TLGLock: A New Approach in Logic Locking Using Key-Driven Charge Recycling in Threshold Logic Gates

TL;DR

TLGLock introduces a scalable, energy-efficient logic locking method using threshold logic gates and charge recycling, significantly improving security and reducing overhead compared to traditional techniques.

Contribution

It presents a novel lock design leveraging threshold logic gates and charge recycling, offering enhanced security, lower overhead, and a complete synthesis-to-locking flow.

Findings

Achieves up to 30% area reduction.

Provides up to 50% delay improvement.

Offers up to 3x higher SAT attack resistance.

Abstract

Logic locking remains one of the most promising defenses against hardware piracy, yet current approaches often face challenges in scalability and design overhead. In this paper, we present TLGLock, a new design paradigm that leverages the structural expressiveness of Threshold Logic Gates (TLGs) and the energy efficiency of charge recycling to enforce key-dependent functionality at the gate level. By embedding the key into the gate's weighted logic and utilizing dynamic charge sharing, TLGLock provides a stateless and compact alternative to conventional locking techniques. We implement a complete synthesis-to-locking flow and evaluate it using ISCAS, ITC, and MCNC benchmarks.

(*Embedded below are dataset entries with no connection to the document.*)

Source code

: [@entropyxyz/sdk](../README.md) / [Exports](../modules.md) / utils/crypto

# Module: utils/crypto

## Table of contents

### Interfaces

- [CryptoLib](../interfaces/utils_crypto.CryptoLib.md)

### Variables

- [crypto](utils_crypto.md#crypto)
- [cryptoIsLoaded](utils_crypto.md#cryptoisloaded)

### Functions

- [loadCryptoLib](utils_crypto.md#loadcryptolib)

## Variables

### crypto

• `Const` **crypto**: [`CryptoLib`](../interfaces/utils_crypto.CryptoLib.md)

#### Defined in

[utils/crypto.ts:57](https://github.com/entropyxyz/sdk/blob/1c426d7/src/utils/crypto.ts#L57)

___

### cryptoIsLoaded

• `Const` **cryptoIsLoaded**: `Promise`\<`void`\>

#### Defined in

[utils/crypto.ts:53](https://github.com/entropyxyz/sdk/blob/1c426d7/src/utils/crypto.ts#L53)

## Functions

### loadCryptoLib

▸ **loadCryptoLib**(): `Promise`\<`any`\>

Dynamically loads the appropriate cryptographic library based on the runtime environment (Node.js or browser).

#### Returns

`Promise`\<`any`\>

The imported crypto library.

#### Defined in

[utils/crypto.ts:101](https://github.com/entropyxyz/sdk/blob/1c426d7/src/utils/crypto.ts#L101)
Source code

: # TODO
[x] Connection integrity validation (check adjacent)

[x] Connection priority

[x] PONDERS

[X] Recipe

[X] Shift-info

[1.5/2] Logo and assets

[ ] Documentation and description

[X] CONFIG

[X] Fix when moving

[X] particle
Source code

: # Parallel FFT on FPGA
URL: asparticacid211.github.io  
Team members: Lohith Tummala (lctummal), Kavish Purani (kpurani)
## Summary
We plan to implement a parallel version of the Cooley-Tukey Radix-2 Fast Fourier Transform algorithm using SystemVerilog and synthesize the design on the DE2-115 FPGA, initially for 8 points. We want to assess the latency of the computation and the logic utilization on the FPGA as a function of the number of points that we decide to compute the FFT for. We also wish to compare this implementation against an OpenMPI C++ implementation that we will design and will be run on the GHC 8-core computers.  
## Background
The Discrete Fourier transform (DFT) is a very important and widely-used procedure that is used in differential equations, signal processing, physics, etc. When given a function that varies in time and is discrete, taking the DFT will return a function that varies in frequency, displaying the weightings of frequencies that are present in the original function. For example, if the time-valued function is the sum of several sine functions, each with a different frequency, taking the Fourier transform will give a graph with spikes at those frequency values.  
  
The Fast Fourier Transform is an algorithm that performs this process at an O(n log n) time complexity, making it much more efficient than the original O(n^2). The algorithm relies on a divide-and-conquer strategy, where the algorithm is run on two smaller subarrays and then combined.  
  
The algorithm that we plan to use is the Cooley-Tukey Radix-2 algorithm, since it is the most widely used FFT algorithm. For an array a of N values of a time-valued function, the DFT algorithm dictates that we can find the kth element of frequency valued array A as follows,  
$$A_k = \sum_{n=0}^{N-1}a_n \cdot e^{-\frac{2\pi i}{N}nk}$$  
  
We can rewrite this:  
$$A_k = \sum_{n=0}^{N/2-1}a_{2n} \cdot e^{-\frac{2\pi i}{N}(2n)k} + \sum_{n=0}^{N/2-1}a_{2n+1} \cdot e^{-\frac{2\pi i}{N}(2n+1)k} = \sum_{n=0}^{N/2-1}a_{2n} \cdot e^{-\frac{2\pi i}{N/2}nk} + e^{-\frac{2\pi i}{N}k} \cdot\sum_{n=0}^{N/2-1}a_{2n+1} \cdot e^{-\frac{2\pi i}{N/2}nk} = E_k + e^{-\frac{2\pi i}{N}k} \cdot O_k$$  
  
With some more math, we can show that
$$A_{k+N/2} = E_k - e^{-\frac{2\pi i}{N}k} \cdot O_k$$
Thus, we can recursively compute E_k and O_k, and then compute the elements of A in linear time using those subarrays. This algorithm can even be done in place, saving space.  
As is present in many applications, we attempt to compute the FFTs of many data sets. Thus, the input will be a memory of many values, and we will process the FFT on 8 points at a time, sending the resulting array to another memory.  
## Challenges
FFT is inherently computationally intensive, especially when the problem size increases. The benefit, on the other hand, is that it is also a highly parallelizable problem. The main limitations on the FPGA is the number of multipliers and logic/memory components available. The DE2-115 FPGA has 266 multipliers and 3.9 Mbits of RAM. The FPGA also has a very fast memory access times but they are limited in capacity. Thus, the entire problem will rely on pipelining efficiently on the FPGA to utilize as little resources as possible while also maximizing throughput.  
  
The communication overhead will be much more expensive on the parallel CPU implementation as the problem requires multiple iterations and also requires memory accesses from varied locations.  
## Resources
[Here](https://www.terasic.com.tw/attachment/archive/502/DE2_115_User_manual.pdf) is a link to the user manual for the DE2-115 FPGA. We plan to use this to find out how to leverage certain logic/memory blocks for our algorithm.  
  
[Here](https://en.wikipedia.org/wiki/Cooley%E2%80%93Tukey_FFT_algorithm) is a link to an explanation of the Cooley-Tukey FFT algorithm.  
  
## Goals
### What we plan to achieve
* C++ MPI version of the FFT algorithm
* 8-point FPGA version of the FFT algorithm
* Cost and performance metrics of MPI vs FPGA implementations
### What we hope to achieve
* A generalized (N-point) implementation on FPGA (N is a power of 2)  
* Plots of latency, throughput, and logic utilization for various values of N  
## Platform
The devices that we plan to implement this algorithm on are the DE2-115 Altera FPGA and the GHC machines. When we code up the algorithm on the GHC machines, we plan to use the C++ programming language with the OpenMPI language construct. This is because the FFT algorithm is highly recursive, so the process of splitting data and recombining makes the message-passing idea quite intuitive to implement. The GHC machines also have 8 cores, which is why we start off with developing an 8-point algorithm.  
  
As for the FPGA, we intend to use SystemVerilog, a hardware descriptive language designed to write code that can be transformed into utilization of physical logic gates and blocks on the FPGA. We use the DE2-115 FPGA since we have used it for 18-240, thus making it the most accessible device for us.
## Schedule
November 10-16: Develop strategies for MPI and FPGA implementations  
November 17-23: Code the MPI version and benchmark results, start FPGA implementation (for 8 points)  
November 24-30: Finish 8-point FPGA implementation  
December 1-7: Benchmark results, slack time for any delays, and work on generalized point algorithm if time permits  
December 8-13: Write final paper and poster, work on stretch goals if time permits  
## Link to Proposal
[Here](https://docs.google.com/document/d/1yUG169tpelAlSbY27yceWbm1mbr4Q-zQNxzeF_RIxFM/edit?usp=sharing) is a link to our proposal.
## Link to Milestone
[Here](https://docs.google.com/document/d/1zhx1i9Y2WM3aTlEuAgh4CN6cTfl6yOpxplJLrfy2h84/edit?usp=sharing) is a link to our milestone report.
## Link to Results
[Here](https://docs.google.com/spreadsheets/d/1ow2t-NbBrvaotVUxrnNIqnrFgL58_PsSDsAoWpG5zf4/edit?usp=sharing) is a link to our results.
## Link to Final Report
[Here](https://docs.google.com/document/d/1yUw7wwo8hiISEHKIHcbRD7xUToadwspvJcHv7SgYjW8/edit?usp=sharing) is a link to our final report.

Results show that TLGLock achieves up to 30% area, 50% delay, and 20% power savings compared to latch-based locking schemes. In comparison with XOR and SFLL-HD methods, TLGLock offers up to 3x higher SAT attack resistance with significantly lower overhead. Furthermore, randomized key-weight experiments demonstrate that TLGLock can reach up to 100% output corruption under incorrect keys, enabling tunable security at minimal cost. These results position TLGLock as a scalable and resilient solution for secure hardware design.